With the brighter spotlight on fees, investment managers are actively analyzing their global commission rate structure to identify markets where their cost-per-trade is higher than that of their peers. This has created a pressing need for reliable data on rates.
Mifid II is therefore catalyzing innovation, and the trading of stocks means experimentation with new tools, analytics and business models to navigate the new landscape, notes Greenwich Associates.
‘Competitive dynamics will continue to drive market structure, just like we are already seeing in the emergence of new venues in equity trading and the growth of e-trading,’ says Richard Johnson, vice president of Greenwich Associates’ market structure and technology division.
Also driving significant change – with some important unintended consequences – are dark-pool limits established by Mifid II. Concerned about the potential detrimental effect of high levels of equity dark-pool trading on price and liquidity discovery, regulators introduced caps limiting the amount of non-displayed trading that could occur under the reference price waiver – that is, dark-pool trades that leverage price discovery from light-pool (or lit) markets.

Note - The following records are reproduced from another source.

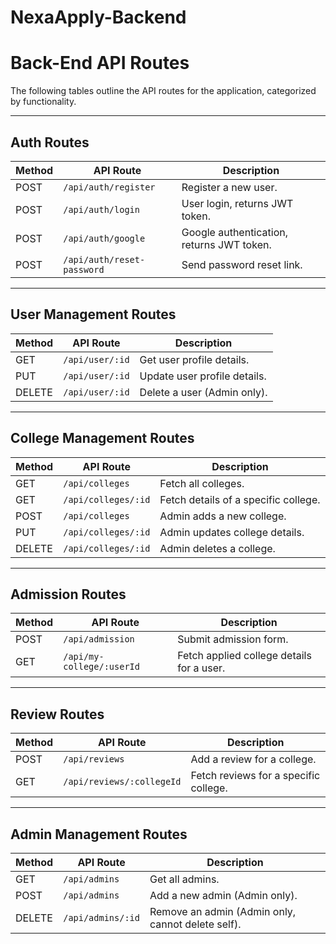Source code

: # NexaApply-Backend
# Back-End API Routes

The following tables outline the API routes for the application, categorized by functionality.

---

## Auth Routes

| Method | API Route                  | Description                                      |
|--------|----------------------------|--------------------------------------------------|
| POST   | `/api/auth/register`       | Register a new user.                             |
| POST   | `/api/auth/login`          | User login, returns JWT token.                   |
| POST   | `/api/auth/google`         | Google authentication, returns JWT token.        |
| POST   | `/api/auth/reset-password` | Send password reset link.                        |

---

## User Management Routes

| Method | API Route          | Description                          |
|--------|--------------------|--------------------------------------|
| GET    | `/api/user/:id`    | Get user profile details.            |
| PUT    | `/api/user/:id`    | Update user profile details.         |
| DELETE | `/api/user/:id`    | Delete a user (Admin only).          |

---

## College Management Routes

| Method | API Route          | Description                                |
|--------|--------------------|--------------------------------------------|
| GET    | `/api/colleges`    | Fetch all colleges.                        |
| GET    | `/api/colleges/:id`| Fetch details of a specific college.       |
| POST   | `/api/colleges`    | Admin adds a new college.                  |
| PUT    | `/api/colleges/:id`| Admin updates college details.             |
| DELETE | `/api/colleges/:id`| Admin deletes a college.                   |

---

## Admission Routes

| Method | API Route                  | Description                                      |
|--------|----------------------------|--------------------------------------------------|
| POST   | `/api/admission`           | Submit admission form.                           |
| GET    | `/api/my-college/:userId`  | Fetch applied college details for a user.        |

---

## Review Routes

| Method | API Route                  | Description                                      |
|--------|----------------------------|--------------------------------------------------|
| POST   | `/api/reviews`             | Add a review for a college.                      |
| GET    | `/api/reviews/:collegeId`  | Fetch reviews for a specific college.            |

---

## Admin Management Routes

| Method | API Route          | Description                                             |
|--------|--------------------|---------------------------------------------------------|
| GET    | `/api/admins`      | Get all admins.                                         |
| POST   | `/api/admins`      | Add a new admin (Admin only).                           |
| DELETE | `/api/admins/:id`  | Remove an admin (Admin only, cannot delete self).       |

The dark-pool caps were officially introduced in March 2018 and have had the desired effect, significantly reducing the amount of dark trading via the reference price waiver from a peak of 5 percent at the end of 2017 to about 1 percent today.
In equities, there have been calls for regulators to recalibrate the double-volume caps on dark-pool trading, which are considered too restrictive. These caps have likely led to the growth in periodic auctions and systematic internalisers (SIs) that buy-side traders say have been beneficial in helping them source liquidity, according to Greenwich Associates. Published data indicates that SIs have captured a significant portion of the market, with estimates as high as 34 percent.
‘SIs represent a potential loophole to the dark-volume caps. This was was not fully anticipated by the regulators and runs counter to the objectives of reducing fragmentation and promoting lit markets,’ says Johnson.
This all comes as Goldman Sachs has hired an expert on the structure of stock markets from rival Morgan Stanley, as big investment banks continue to assess the new European trading rulebook brought about by Mifid II.
Eleanor Beasley will join Goldman this month as European head of market structure and regulatory strategy. She specializes in helping banks and investment firms comply with the rules for trading stocks under Mifid II and is also a leading financial expert on the original Mifid legislation.